When Anxiety Is Not a Superpower

Pixar’s Inside Out 2 has more emotions, and more blobs representing those emotions.

When Anxiety Is Not a Superpower

There is no feeling or metaphysical concept that Pixar Animation Studios can’t turn into some sort of blob. This was my complaint with the studio’s previous effort, 2023’s Elemental, which conjured a city populated by talking gobs of fire and water who clumsily embodied broader metaphorical topics. The first Inside Out, released nearly a decade ago, was the peak of Pixar’s blob cinema—a children’s drama about brightly colored beings representing human emotions such as joy and sadness, warring with one another as a representation of an 11-year-old’s evolving inner life. The systematization of something so multifaceted felt a little glib, but Pixar knows how to entertain, and so Inside Out pushed my buttons with practiced ease.

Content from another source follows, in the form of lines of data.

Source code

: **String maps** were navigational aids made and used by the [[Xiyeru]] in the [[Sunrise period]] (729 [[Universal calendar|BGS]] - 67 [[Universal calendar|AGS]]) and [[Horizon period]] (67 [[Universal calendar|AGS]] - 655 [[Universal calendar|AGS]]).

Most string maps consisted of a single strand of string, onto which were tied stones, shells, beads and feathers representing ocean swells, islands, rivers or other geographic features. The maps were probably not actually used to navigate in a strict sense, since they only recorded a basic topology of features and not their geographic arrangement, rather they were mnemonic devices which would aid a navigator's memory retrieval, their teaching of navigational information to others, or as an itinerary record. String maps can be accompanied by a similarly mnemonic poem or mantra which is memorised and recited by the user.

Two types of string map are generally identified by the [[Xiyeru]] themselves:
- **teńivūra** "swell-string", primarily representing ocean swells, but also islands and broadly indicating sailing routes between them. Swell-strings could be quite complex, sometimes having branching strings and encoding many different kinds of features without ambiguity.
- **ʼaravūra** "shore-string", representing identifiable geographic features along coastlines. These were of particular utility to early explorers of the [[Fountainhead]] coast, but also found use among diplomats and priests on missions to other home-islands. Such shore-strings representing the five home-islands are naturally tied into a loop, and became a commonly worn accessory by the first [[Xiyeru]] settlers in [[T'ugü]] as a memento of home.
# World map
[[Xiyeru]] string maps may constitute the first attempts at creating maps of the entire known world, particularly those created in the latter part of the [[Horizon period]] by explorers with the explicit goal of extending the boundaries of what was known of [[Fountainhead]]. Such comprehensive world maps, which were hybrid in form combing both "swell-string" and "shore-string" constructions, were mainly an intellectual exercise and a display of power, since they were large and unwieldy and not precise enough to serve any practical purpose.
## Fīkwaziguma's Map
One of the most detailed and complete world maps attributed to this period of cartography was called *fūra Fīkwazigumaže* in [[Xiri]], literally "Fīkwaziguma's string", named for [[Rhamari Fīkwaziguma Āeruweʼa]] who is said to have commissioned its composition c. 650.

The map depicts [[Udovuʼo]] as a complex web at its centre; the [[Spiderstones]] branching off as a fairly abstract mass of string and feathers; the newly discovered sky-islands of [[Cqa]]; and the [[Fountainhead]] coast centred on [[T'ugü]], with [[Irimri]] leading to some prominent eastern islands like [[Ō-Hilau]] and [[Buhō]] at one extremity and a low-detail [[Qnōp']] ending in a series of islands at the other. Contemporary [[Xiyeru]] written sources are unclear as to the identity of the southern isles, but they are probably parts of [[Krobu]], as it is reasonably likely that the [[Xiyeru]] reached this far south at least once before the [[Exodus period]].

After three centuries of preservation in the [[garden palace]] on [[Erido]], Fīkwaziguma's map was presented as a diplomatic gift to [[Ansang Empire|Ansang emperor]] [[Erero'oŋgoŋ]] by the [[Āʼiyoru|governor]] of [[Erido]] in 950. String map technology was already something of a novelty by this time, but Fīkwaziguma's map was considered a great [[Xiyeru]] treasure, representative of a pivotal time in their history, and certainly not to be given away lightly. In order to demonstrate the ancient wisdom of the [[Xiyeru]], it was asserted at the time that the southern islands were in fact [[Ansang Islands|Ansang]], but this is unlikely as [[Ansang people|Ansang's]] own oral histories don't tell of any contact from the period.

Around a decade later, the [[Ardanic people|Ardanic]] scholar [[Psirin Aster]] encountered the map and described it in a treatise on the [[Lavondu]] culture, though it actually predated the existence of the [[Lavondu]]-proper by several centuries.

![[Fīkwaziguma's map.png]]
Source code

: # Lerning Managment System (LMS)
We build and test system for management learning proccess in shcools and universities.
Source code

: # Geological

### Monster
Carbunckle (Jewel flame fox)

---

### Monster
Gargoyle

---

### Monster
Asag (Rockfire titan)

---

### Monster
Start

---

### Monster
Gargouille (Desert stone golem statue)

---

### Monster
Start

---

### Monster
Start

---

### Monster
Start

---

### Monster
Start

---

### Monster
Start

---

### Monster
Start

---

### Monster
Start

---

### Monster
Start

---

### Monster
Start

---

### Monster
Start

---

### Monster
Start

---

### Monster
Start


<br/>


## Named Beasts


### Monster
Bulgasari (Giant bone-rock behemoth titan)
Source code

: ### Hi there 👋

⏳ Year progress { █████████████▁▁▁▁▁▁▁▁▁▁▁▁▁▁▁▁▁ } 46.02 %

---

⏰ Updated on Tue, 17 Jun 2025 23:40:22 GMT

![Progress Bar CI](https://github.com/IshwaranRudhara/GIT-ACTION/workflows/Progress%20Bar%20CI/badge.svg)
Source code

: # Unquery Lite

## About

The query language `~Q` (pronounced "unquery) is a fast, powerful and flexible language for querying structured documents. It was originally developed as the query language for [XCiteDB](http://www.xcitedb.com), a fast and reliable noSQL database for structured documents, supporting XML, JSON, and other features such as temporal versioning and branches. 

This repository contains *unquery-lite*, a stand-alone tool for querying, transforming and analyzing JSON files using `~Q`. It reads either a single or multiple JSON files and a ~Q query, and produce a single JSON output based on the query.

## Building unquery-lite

Inside Out 2 is, similarly, quite entertaining. Still, there were more than a few moments when I bristled at Pixar’s willingness to boil the headiest emotional concepts into the kind of bland CGI goop one might encounter during an Apple keynote. Joy being a chipper, canary-yellow lady, sure; Anger being a grumpy red stump with flames for hair, fine. But have you ever wondered what someone’s “sense of self” might look like? Inside Out 2 has the answer: a bunch of glowing strings tied into a tree-shaped bow. Every time staggeringly vague matters of the mind were reduced to screenwriting MacGuffins, some insidious blob in my own mind—call that emotion “David’s nonsense detector”—had me wondering what Jung might make of all this.  

What spared me from rejecting Inside Out 2, however, is its appreciably low-stakes narrative. The film checks back in with the original protagonist, Riley, now 13 and navigating friendship drama as well as an upcoming switch to a new school. Set over a long weekend, the plot revolves around Riley seeking to fit in with older kids at hockey camp—like the first Inside Out, there’s a lot of hockey action. Given that Riley seems like a levelheaded kid, it’s pretty obvious that no major calamity is heading her way. But that’s not the vibe in her brain, where a red alarm labeled PUBERTY is flashing, and the broad emotions of the first film are being joined by more complex, often irritating beings.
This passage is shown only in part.